▶ [INFORMATION GIVEN]

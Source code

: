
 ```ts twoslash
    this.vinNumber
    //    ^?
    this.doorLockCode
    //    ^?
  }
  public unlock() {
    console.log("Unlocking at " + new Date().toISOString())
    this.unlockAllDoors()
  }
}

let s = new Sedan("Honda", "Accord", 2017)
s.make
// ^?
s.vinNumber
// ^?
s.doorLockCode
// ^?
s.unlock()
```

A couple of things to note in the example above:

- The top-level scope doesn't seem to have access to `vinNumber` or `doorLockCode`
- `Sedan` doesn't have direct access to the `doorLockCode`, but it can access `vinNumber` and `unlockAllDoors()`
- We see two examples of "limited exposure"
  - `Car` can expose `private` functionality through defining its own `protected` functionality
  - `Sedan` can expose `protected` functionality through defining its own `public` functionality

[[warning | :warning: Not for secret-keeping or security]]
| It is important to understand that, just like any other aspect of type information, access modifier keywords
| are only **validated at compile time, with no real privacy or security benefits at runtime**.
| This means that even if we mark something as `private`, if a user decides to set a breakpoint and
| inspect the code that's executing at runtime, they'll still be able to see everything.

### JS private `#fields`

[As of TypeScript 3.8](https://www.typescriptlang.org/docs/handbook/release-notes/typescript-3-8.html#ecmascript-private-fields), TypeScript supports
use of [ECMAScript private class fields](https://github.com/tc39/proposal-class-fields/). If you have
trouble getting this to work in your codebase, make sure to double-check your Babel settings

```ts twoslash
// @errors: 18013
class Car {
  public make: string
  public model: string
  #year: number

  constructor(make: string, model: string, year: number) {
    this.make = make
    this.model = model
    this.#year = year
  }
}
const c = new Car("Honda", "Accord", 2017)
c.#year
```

▶ [WHAT IS EXPECTED]
May I have the entries returned exactly, with every line in place?

▶ [RESULT OF THIS EXERCISE]
Source code

:
 ```ts twoslash
    this.vinNumber
    //    ^?
    this.doorLockCode
    //    ^?
  }
  public unlock() {
    console.log("Unlocking at " + new Date().toISOString())
    this.unlockAllDoors()
  }
}

let s = new Sedan("Honda", "Accord", 2017)
s.make
// ^?
s.vinNumber
// ^?
s.doorLockCode
// ^?
s.unlock()
```

A couple of things to note in the example above:

- The top-level scope doesn't seem to have access to `vinNumber` or `doorLockCode`
- `Sedan` doesn't have direct access to the `doorLockCode`, but it can access `vinNumber` and `unlockAllDoors()`
- We see two examples of "limited exposure"
  - `Car` can expose `private` functionality through defining its own `protected` functionality
  - `Sedan` can expose `protected` functionality through defining its own `public` functionality

[[warning | :warning: Not for secret-keeping or security]]
| It is important to understand that, just like any other aspect of type information, access modifier keywords
| are only **validated at compile time, with no real privacy or security benefits at runtime**.
| This means that even if we mark something as `private`, if a user decides to set a breakpoint and
| inspect the code that's executing at runtime, they'll still be able to see everything.

### JS private `#fields`

[As of TypeScript 3.8](https://www.typescriptlang.org/docs/handbook/release-notes/typescript-3-8.html#ecmascript-private-fields), TypeScript supports
use of [ECMAScript private class fields](https://github.com/tc39/proposal-class-fields/). If you have
trouble getting this to work in your codebase, make sure to double-check your Babel settings

```ts twoslash
// @errors: 18013
class Car {
  public make: string
  public model: string
  #year: number

  constructor(make: string, model: string, year: number) {
    this.make = make
    this.model = model
    this.#year = year
  }
}
const c = new Car("Honda", "Accord", 2017)
c.#year
```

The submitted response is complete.